Go through the entries below and count the lines where "requestTimeout" occurs. Give nothing but that number.

* * *

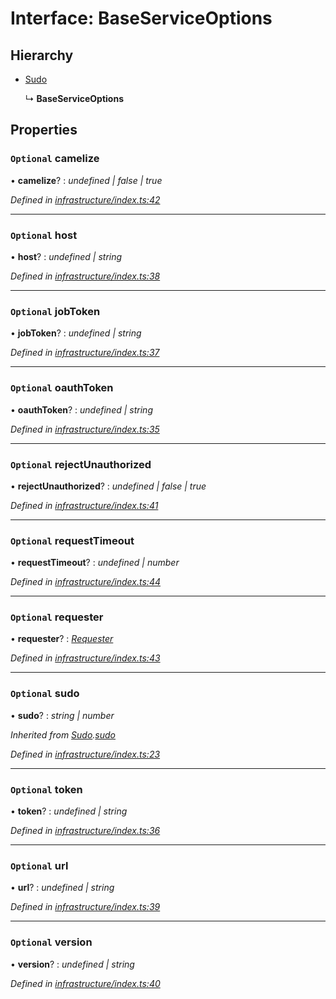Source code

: # Interface: BaseServiceOptions

## Hierarchy

* [Sudo](_infrastructure_index_.sudo.md)

  ↳ **BaseServiceOptions**

## Properties

### `Optional` camelize

• **camelize**? : *undefined | false | true*

*Defined in [infrastructure/index.ts:42](https://github.com/arsdehnel/node-gitlab/blob/c2ee9bb/src/infrastructure/index.ts#L42)*

___

### `Optional` host

• **host**? : *undefined | string*

*Defined in [infrastructure/index.ts:38](https://github.com/arsdehnel/node-gitlab/blob/c2ee9bb/src/infrastructure/index.ts#L38)*

___

### `Optional` jobToken

• **jobToken**? : *undefined | string*

*Defined in [infrastructure/index.ts:37](https://github.com/arsdehnel/node-gitlab/blob/c2ee9bb/src/infrastructure/index.ts#L37)*

___

### `Optional` oauthToken

• **oauthToken**? : *undefined | string*

*Defined in [infrastructure/index.ts:35](https://github.com/arsdehnel/node-gitlab/blob/c2ee9bb/src/infrastructure/index.ts#L35)*

___

### `Optional` rejectUnauthorized

• **rejectUnauthorized**? : *undefined | false | true*

*Defined in [infrastructure/index.ts:41](https://github.com/arsdehnel/node-gitlab/blob/c2ee9bb/src/infrastructure/index.ts#L41)*

___

### `Optional` requestTimeout

• **requestTimeout**? : *undefined | number*

*Defined in [infrastructure/index.ts:44](https://github.com/arsdehnel/node-gitlab/blob/c2ee9bb/src/infrastructure/index.ts#L44)*

___

### `Optional` requester

• **requester**? : *[Requester](_infrastructure_index_.requester.md)*

*Defined in [infrastructure/index.ts:43](https://github.com/arsdehnel/node-gitlab/blob/c2ee9bb/src/infrastructure/index.ts#L43)*

___

### `Optional` sudo

• **sudo**? : *string | number*

*Inherited from [Sudo](_infrastructure_index_.sudo.md).[sudo](_infrastructure_index_.sudo.md#optional-sudo)*

*Defined in [infrastructure/index.ts:23](https://github.com/arsdehnel/node-gitlab/blob/c2ee9bb/src/infrastructure/index.ts#L23)*

___

### `Optional` token

• **token**? : *undefined | string*

*Defined in [infrastructure/index.ts:36](https://github.com/arsdehnel/node-gitlab/blob/c2ee9bb/src/infrastructure/index.ts#L36)*

___

### `Optional` url

• **url**? : *undefined | string*

*Defined in [infrastructure/index.ts:39](https://github.com/arsdehnel/node-gitlab/blob/c2ee9bb/src/infrastructure/index.ts#L39)*

___

### `Optional` version

• **version**? : *undefined | string*

*Defined in [infrastructure/index.ts:40](https://github.com/arsdehnel/node-gitlab/blob/c2ee9bb/src/infrastructure/index.ts#L40)*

* * *

◆ **Solution for this exercise**:
2